Data supplied:
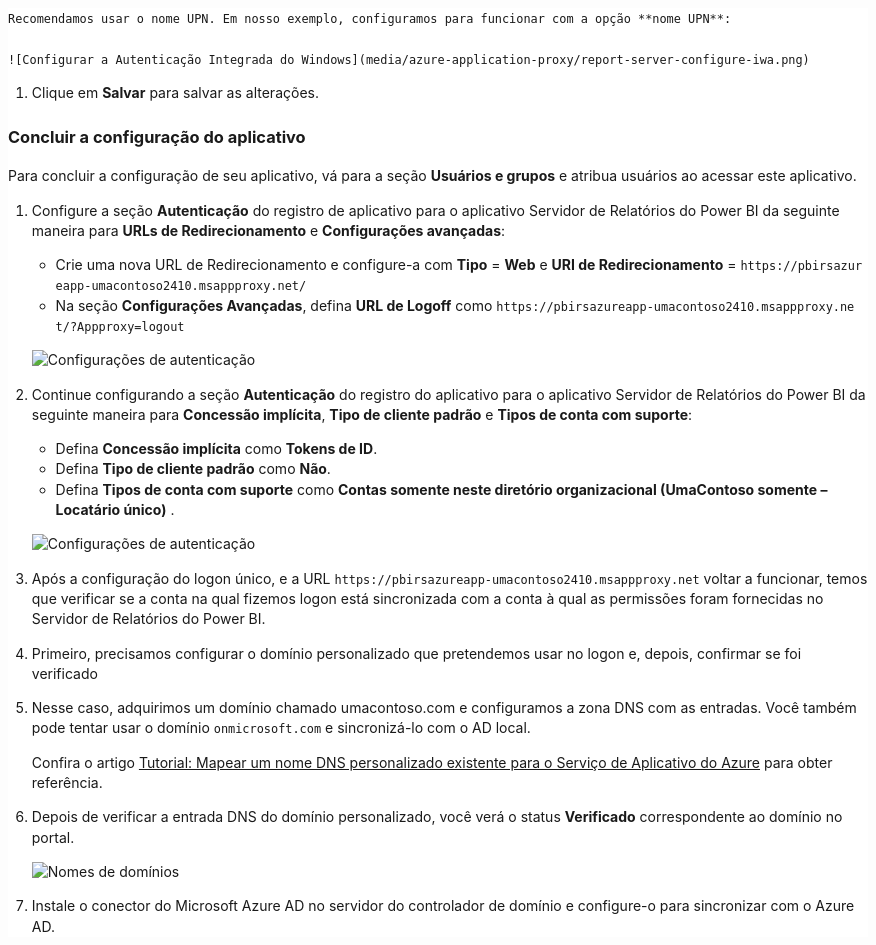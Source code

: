     Recomendamos usar o nome UPN. Em nosso exemplo, configuramos para funcionar com a opção **nome UPN**:

    ![Configurar a Autenticação Integrada do Windows](media/azure-application-proxy/report-server-configure-iwa.png)

1. Clique em **Salvar** para salvar as alterações.

### <a name="finish-setting-up-your-application"></a>Concluir a configuração do aplicativo

Para concluir a configuração de seu aplicativo, vá para a seção **Usuários e grupos** e atribua usuários ao acessar este aplicativo.

1. Configure a seção **Autenticação** do registro de aplicativo para o aplicativo Servidor de Relatórios do Power BI da seguinte maneira para **URLs de Redirecionamento** e **Configurações avançadas**:

    - Crie uma nova URL de Redirecionamento e configure-a com **Tipo** = **Web** e **URI de Redirecionamento** = `https://pbirsazureapp-umacontoso2410.msappproxy.net/`
    - Na seção **Configurações Avançadas**, defina **URL de Logoff** como `https://pbirsazureapp-umacontoso2410.msappproxy.net/?Appproxy=logout`

    ![Configurações de autenticação](media/azure-application-proxy/azure-report-server-authentication-1.png)

1. Continue configurando a seção **Autenticação** do registro do aplicativo para o aplicativo Servidor de Relatórios do Power BI da seguinte maneira para **Concessão implícita**, **Tipo de cliente padrão** e **Tipos de conta com suporte**:

    - Defina **Concessão implícita** como **Tokens de ID**.
    - Defina **Tipo de cliente padrão** como **Não**.
    - Defina **Tipos de conta com suporte** como **Contas somente neste diretório organizacional (UmaContoso somente – Locatário único)** .

    ![Configurações de autenticação](media/azure-application-proxy/azure-report-server-authentication-2.png)

1. Após a configuração do logon único, e a URL `https://pbirsazureapp-umacontoso2410.msappproxy.net` voltar a funcionar, temos que verificar se a conta na qual fizemos logon está sincronizada com a conta à qual as permissões foram fornecidas no Servidor de Relatórios do Power BI.

1. Primeiro, precisamos configurar o domínio personalizado que pretendemos usar no logon e, depois, confirmar se foi verificado
2. Nesse caso, adquirimos um domínio chamado umacontoso.com e configuramos a zona DNS com as entradas. Você também pode tentar usar o domínio `onmicrosoft.com` e sincronizá-lo com o AD local.

    Confira o artigo [Tutorial: Mapear um nome DNS personalizado existente para o Serviço de Aplicativo do Azure](https://docs.microsoft.com/Azure/app-service/app-service-web-tutorial-custom-domain) para obter referência.

1. Depois de verificar a entrada DNS do domínio personalizado, você verá o status **Verificado** correspondente ao domínio no portal.

    ![Nomes de domínios](media/azure-application-proxy/azure-ad-custom-domain-names.png)

1. Instale o conector do Microsoft Azure AD no servidor do controlador de domínio e configure-o para sincronizar com o Azure AD.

Exercise brief:
If a line comes after the line with "a Autenticação Integrada", it stays out; print exactly every line from the start of the entries up to and including that line, but no pictures.

Response to this task:
Source code

:     Recomendamos usar o nome UPN. Em nosso exemplo, configuramos para funcionar com a opção **nome UPN**:

    ![Configurar a Autenticação Integrada do Windows](media/azure-application-proxy/report-server-configure-iwa.png)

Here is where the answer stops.